Data for the task
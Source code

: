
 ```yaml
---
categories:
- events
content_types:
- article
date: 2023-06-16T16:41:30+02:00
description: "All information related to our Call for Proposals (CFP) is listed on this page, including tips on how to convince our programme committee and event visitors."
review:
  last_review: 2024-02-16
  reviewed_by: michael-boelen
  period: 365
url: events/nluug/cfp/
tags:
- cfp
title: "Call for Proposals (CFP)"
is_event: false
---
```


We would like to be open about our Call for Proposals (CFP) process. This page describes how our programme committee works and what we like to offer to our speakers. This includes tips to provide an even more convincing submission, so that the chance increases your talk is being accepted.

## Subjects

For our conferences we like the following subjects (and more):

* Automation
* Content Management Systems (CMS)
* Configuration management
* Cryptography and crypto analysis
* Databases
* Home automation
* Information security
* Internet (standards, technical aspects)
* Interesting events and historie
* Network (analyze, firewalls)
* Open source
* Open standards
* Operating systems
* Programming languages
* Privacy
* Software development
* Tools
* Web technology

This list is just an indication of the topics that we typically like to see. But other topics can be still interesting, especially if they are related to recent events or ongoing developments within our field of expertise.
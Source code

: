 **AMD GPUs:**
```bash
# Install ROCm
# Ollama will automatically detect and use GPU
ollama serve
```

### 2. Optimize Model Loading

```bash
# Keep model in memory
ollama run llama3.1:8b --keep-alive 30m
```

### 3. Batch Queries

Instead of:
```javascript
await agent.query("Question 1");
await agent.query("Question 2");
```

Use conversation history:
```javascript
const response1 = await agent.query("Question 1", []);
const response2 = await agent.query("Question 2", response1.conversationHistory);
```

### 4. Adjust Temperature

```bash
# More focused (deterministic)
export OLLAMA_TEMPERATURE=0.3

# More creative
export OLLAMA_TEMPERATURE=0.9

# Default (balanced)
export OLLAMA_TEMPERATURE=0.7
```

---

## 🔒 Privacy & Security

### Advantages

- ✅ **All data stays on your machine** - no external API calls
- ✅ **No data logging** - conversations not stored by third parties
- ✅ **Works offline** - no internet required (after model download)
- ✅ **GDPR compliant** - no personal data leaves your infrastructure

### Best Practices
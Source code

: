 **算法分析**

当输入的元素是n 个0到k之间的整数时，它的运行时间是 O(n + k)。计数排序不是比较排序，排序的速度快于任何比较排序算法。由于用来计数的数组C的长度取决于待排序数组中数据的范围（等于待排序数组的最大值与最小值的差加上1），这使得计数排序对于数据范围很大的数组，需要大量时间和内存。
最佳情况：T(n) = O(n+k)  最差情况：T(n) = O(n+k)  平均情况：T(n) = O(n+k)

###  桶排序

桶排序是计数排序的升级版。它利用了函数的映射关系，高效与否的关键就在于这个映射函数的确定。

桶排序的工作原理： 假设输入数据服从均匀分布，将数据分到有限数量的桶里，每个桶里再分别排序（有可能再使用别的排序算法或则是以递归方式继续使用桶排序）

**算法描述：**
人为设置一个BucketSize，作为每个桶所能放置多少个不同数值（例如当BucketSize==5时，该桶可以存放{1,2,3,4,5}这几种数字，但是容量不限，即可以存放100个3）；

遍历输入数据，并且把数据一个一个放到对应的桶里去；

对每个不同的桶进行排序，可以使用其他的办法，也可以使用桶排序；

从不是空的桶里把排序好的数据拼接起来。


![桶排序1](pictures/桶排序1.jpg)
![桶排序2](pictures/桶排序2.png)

Work instruction
Which lines of the data include the word "committee"? Copy each one.

Task solution
description: "All information related to our Call for Proposals (CFP) is listed on this page, including tips on how to convince our programme committee and event visitors."
We would like to be open about our Call for Proposals (CFP) process. This page describes how our programme committee works and what we like to offer to our speakers. This includes tips to provide an even more convincing submission, so that the chance increases your talk is being accepted.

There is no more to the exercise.